EXTRACTED ENTRIES START

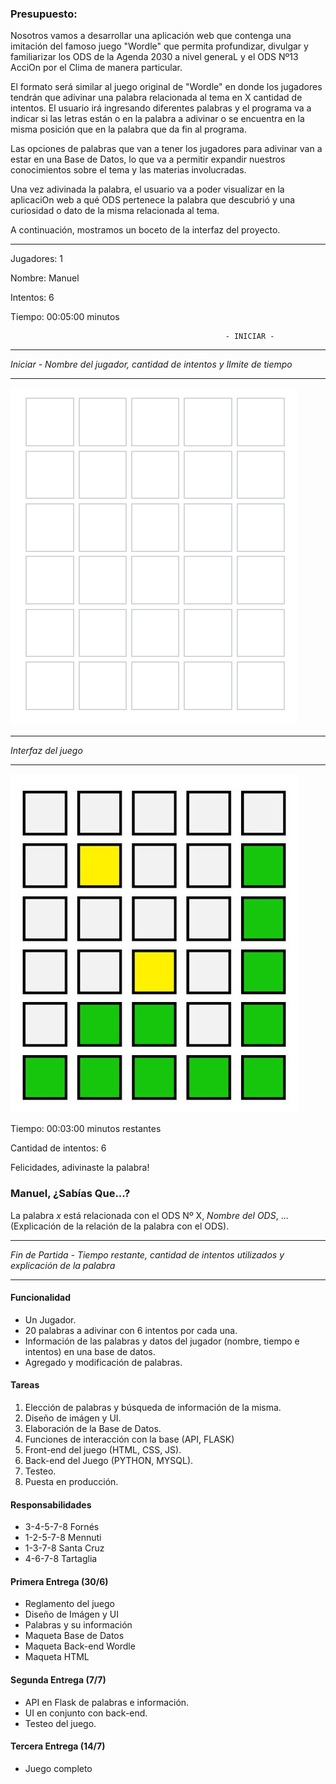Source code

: ### Presupuesto:

Nosotros vamos a desarrollar una aplicación web que contenga una imitación del famoso juego "Wordle" que permita profundizar, divulgar y familiarizar los ODS de la Agenda 2030 a nivel generaL y el ODS Nº13 AcciOn por el Clima de manera particular.  

El formato será similar al juego original de "Wordle" en donde los jugadores tendrán que adivinar una palabra relacionada al tema en X cantidad de intentos. El usuario irá ingresando diferentes palabras y el programa va a indicar si las letras están o en la palabra a adivinar o se encuentra en la misma posición que en la palabra que da fin al programa. 

Las opciones de palabras que van a tener los jugadores para adivinar van a estar en una Base de Datos, lo que va a permitir expandir nuestros conocimientos sobre el tema y las materias involucradas.

Una vez adivinada la palabra, el usuario va a poder visualizar en la aplicaciOn web a qué ODS pertenece la palabra que descubrió y una curiosidad o dato de la misma relacionada al tema. 

A continuación, mostramos un boceto de la interfaz del proyecto.

----------------------------------------------------------------------------------------------------------------------------------------

Jugadores: 1

Nombre: Manuel

Intentos: 6

Tiempo: 00:05:00 minutos

                                                    - INICIAR - 

----------------------------------------------------------------------------------------------------------------------------------------

*Iniciar - Nombre del jugador, cantidad de intentos y lImite de tiempo* 

----------------------------------------------------------------------------------------------------------------------------------------

![image](wordle.png)

----------------------------------------------------------------------------------------------------------------------------------------

*Interfaz del juego*

----------------------------------------------------------------------------------------------------------------------------------------

![image](wordleCompletado.jpg)

Tiempo: 00:03:00 minutos restantes

Cantidad de intentos: 6

Felicidades, adivinaste la palabra!

### Manuel, ¿Sabías Que...?

La palabra *x* está relacionada con el ODS Nº X, *Nombre del ODS*, ... (Explicación de la relación de la palabra con el ODS). 

----------------------------------------------------------------------------------------------------------------------------------------

*Fin de Partida - Tiempo restante, cantidad de intentos utilizados y explicación de la palabra*

----------------------------------------------------------------------------------------------------------------------------------------

#### Funcionalidad

- Un Jugador.
- 20 palabras a adivinar con 6 intentos por cada una.
- Información de las palabras y datos del jugador (nombre, tiempo e intentos) en una base de datos.
- Agregado y modificación de palabras.


#### Tareas

1. Elección de palabras y búsqueda de información de la misma.
2. Diseño de imágen y UI.
3. Elaboración de la Base de Datos.
4. Funciones de interacción con la base (API, FLASK)
5. Front-end del juego (HTML, CSS, JS).
6. Back-end del Juego (PYTHON, MYSQL).
7. Testeo.
8. Puesta en producción.

#### Responsabilidades

- 3-4-5-7-8 Fornés
- 1-2-5-7-8 Mennuti
- 1-3-7-8 Santa Cruz
- 4-6-7-8 Tartaglia

#### Primera Entrega (30/6)

- Reglamento del juego
- Diseño de Imágen y UI
- Palabras y su información
- Maqueta Base de Datos
- Maqueta Back-end Wordle
- Maqueta HTML

#### Segunda Entrega (7/7)

- API en Flask de palabras e información.
- UI en conjunto con back-end.
- Testeo del juego.

#### Tercera Entrega (14/7)

- Juego completo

EXTRACTED ENTRIES END

* **WHAT IS NEEDED**
The answer must be the line containing "- Un Jugador." and every line after it to the end of the records, repeated exactly.

* **RESPONSE AREA**
- Un Jugador.
- 20 palabras a adivinar con 6 intentos por cada una.
- Información de las palabras y datos del jugador (nombre, tiempo e intentos) en una base de datos.
- Agregado y modificación de palabras.


#### Tareas

1. Elección de palabras y búsqueda de información de la misma.
2. Diseño de imágen y UI.
3. Elaboración de la Base de Datos.
4. Funciones de interacción con la base (API, FLASK)
5. Front-end del juego (HTML, CSS, JS).
6. Back-end del Juego (PYTHON, MYSQL).
7. Testeo.
8. Puesta en producción.

#### Responsabilidades

- 3-4-5-7-8 Fornés
- 1-2-5-7-8 Mennuti
- 1-3-7-8 Santa Cruz
- 4-6-7-8 Tartaglia

#### Primera Entrega (30/6)

- Reglamento del juego
- Diseño de Imágen y UI
- Palabras y su información
- Maqueta Base de Datos
- Maqueta Back-end Wordle
- Maqueta HTML

#### Segunda Entrega (7/7)

- API en Flask de palabras e información.
- UI en conjunto con back-end.
- Testeo del juego.

#### Tercera Entrega (14/7)

- Juego completo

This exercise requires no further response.